=== Entries provided ===

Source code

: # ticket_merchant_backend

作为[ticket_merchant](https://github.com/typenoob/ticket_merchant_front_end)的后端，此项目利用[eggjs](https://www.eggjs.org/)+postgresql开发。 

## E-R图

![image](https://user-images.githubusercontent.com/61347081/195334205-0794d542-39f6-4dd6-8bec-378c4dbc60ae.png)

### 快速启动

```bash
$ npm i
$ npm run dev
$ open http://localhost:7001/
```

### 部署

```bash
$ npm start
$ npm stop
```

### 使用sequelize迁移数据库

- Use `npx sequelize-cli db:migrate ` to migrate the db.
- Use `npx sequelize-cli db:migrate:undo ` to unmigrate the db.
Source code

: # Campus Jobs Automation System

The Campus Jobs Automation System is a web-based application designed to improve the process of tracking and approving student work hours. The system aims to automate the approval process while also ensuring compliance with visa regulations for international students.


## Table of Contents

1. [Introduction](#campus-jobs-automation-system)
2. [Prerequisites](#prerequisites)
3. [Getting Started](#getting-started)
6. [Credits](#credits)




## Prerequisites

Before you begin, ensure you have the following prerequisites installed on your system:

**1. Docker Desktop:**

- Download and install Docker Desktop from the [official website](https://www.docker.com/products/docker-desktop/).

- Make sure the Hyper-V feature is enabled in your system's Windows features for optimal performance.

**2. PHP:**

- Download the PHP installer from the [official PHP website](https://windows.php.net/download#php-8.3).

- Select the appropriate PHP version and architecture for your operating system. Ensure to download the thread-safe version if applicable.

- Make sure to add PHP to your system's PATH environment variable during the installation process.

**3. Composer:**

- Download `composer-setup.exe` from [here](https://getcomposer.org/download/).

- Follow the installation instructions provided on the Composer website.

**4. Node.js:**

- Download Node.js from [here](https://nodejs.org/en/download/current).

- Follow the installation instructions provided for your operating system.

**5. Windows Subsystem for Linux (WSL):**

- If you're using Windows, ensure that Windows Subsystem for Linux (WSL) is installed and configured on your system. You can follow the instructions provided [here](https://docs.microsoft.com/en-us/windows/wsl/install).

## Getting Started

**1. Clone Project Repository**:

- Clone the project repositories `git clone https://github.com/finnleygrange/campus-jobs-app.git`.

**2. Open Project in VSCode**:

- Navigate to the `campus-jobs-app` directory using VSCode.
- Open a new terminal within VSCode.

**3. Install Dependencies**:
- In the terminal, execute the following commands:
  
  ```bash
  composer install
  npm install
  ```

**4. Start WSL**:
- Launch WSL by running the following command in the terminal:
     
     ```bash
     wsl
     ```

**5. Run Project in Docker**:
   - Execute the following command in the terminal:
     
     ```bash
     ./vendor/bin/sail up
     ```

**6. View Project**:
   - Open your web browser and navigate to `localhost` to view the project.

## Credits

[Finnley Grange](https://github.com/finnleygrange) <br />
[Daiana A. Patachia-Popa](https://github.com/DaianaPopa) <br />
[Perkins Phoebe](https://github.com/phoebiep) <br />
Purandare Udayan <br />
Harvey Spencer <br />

===

Assignment> Write the entries out once more, exactly as they appear.

The answer>
Source code

: # ticket_merchant_backend

作为[ticket_merchant](https://github.com/typenoob/ticket_merchant_front_end)的后端，此项目利用[eggjs](https://www.eggjs.org/)+postgresql开发。 

## E-R图

![image](https://user-images.githubusercontent.com/61347081/195334205-0794d542-39f6-4dd6-8bec-378c4dbc60ae.png)

### 快速启动

```bash
$ npm i
$ npm run dev
$ open http://localhost:7001/
```

### 部署

```bash
$ npm start
$ npm stop
```

### 使用sequelize迁移数据库

- Use `npx sequelize-cli db:migrate ` to migrate the db.
- Use `npx sequelize-cli db:migrate:undo ` to unmigrate the db.
Source code

: # Campus Jobs Automation System

The Campus Jobs Automation System is a web-based application designed to improve the process of tracking and approving student work hours. The system aims to automate the approval process while also ensuring compliance with visa regulations for international students.


## Table of Contents

1. [Introduction](#campus-jobs-automation-system)
2. [Prerequisites](#prerequisites)
3. [Getting Started](#getting-started)
6. [Credits](#credits)




## Prerequisites

Before you begin, ensure you have the following prerequisites installed on your system:

**1. Docker Desktop:**

- Download and install Docker Desktop from the [official website](https://www.docker.com/products/docker-desktop/).

- Make sure the Hyper-V feature is enabled in your system's Windows features for optimal performance.

**2. PHP:**

- Download the PHP installer from the [official PHP website](https://windows.php.net/download#php-8.3).

- Select the appropriate PHP version and architecture for your operating system. Ensure to download the thread-safe version if applicable.

- Make sure to add PHP to your system's PATH environment variable during the installation process.

**3. Composer:**

- Download `composer-setup.exe` from [here](https://getcomposer.org/download/).

- Follow the installation instructions provided on the Composer website.

**4. Node.js:**

- Download Node.js from [here](https://nodejs.org/en/download/current).

- Follow the installation instructions provided for your operating system.

**5. Windows Subsystem for Linux (WSL):**

- If you're using Windows, ensure that Windows Subsystem for Linux (WSL) is installed and configured on your system. You can follow the instructions provided [here](https://docs.microsoft.com/en-us/windows/wsl/install).

## Getting Started

**1. Clone Project Repository**:

- Clone the project repositories `git clone https://github.com/finnleygrange/campus-jobs-app.git`.

**2. Open Project in VSCode**:

- Navigate to the `campus-jobs-app` directory using VSCode.
- Open a new terminal within VSCode.

**3. Install Dependencies**:
- In the terminal, execute the following commands:
  
  ```bash
  composer install
  npm install
  ```

**4. Start WSL**:
- Launch WSL by running the following command in the terminal:
     
     ```bash
     wsl
     ```

**5. Run Project in Docker**:
   - Execute the following command in the terminal:
     
     ```bash
     ./vendor/bin/sail up
     ```

**6. View Project**:
   - Open your web browser and navigate to `localhost` to view the project.

## Credits

[Finnley Grange](https://github.com/finnleygrange) <br />
[Daiana A. Patachia-Popa](https://github.com/DaianaPopa) <br />
[Perkins Phoebe](https://github.com/phoebiep) <br />
Purandare Udayan <br />
Harvey Spencer <br />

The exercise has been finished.